======== DATA SECTION
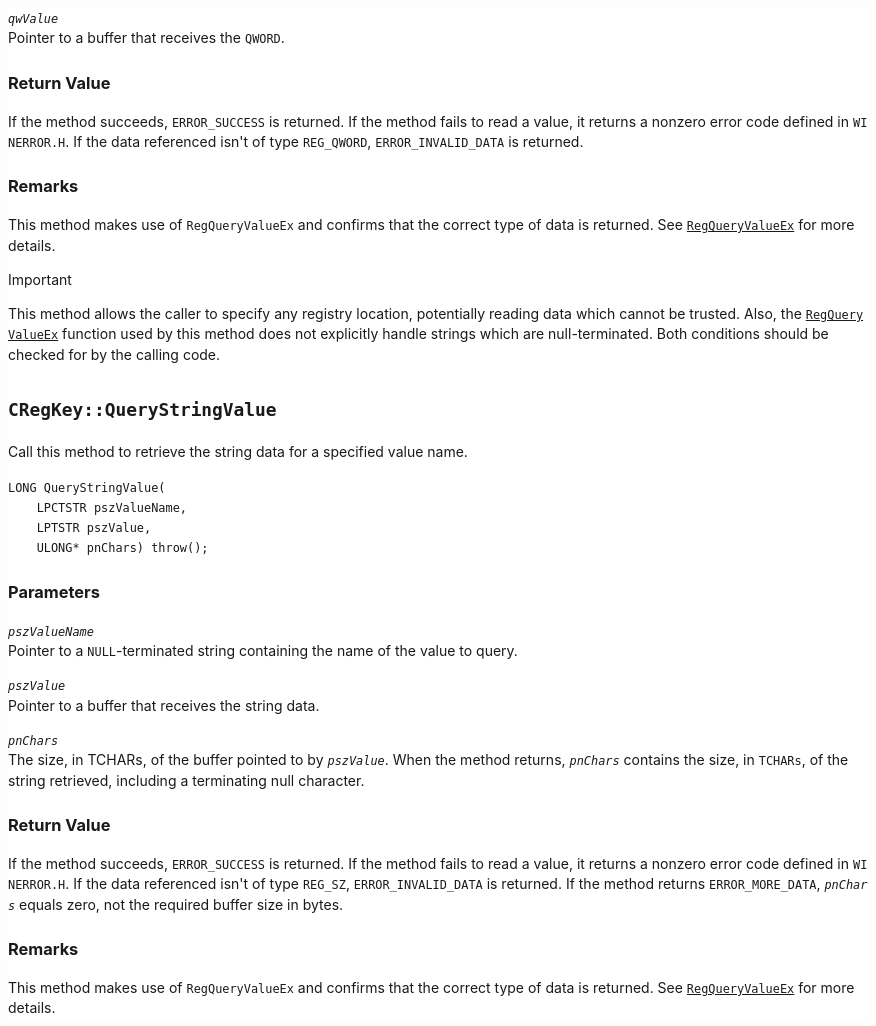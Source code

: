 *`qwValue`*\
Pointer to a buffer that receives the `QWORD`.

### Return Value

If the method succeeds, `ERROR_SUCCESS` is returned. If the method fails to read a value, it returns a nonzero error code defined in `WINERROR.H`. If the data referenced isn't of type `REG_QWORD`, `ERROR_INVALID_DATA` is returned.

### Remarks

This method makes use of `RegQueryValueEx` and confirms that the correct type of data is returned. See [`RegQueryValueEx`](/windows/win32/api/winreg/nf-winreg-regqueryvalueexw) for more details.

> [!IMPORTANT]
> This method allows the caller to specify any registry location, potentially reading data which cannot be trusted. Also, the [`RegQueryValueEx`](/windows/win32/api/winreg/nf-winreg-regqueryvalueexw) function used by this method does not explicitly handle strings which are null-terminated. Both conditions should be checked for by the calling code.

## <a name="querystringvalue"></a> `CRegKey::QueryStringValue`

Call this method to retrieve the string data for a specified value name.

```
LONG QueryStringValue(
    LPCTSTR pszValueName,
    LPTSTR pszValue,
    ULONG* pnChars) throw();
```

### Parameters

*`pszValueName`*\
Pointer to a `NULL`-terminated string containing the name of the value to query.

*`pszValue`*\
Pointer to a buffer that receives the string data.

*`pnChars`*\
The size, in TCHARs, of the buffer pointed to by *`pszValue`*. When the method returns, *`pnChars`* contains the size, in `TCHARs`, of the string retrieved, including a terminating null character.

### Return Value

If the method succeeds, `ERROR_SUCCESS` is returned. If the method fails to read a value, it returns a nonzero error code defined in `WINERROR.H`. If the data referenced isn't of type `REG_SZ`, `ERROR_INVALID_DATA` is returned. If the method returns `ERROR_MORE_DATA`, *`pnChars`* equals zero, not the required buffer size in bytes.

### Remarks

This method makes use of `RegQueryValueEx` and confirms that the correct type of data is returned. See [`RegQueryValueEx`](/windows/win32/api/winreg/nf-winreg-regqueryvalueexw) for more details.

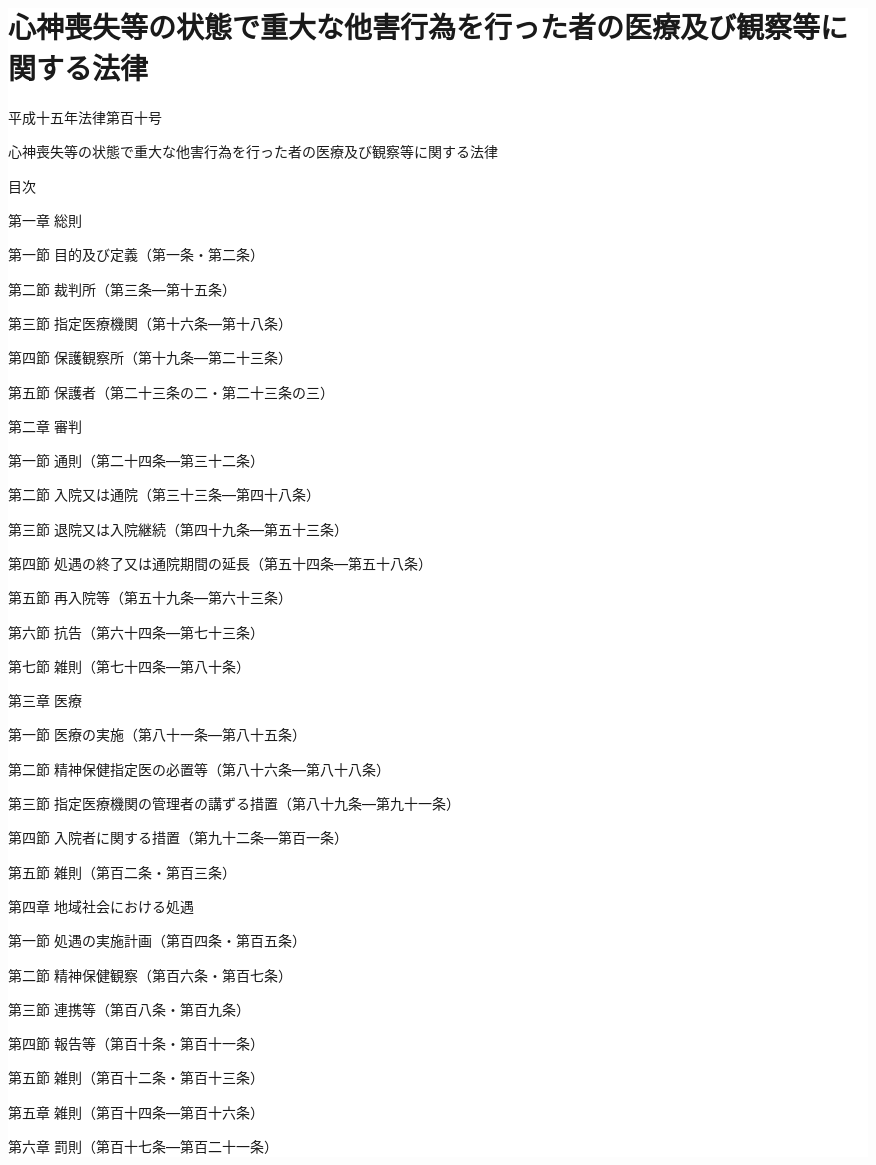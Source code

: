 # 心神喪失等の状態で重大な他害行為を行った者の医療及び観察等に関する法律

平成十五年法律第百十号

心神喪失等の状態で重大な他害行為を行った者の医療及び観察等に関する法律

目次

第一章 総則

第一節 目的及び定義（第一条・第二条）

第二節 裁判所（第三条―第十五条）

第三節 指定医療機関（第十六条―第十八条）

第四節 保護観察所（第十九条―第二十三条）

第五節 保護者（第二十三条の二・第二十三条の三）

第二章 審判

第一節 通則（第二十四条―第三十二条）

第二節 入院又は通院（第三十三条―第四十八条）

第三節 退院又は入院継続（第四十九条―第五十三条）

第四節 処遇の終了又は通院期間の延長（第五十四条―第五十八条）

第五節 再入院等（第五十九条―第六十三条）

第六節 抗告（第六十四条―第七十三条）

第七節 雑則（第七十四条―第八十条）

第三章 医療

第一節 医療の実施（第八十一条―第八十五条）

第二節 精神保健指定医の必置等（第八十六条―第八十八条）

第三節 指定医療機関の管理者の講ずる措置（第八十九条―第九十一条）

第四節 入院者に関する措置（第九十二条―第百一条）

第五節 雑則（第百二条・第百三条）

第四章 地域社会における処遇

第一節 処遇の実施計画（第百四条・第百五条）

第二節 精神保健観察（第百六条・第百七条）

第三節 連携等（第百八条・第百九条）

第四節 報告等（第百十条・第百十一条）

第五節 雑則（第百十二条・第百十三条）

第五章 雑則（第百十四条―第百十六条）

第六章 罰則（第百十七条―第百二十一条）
================
The answer must consist of every line above that holds the string "WINERROR", copied exactly.

SOLUTION TO THIS EXERCISE:
If the method succeeds, `ERROR_SUCCESS` is returned. If the method fails to read a value, it returns a nonzero error code defined in `WINERROR.H`. If the data referenced isn't of type `REG_QWORD`, `ERROR_INVALID_DATA` is returned.
If the method succeeds, `ERROR_SUCCESS` is returned. If the method fails to read a value, it returns a nonzero error code defined in `WINERROR.H`. If the data referenced isn't of type `REG_SZ`, `ERROR_INVALID_DATA` is returned. If the method returns `ERROR_MORE_DATA`, *`pnChars`* equals zero, not the required buffer size in bytes.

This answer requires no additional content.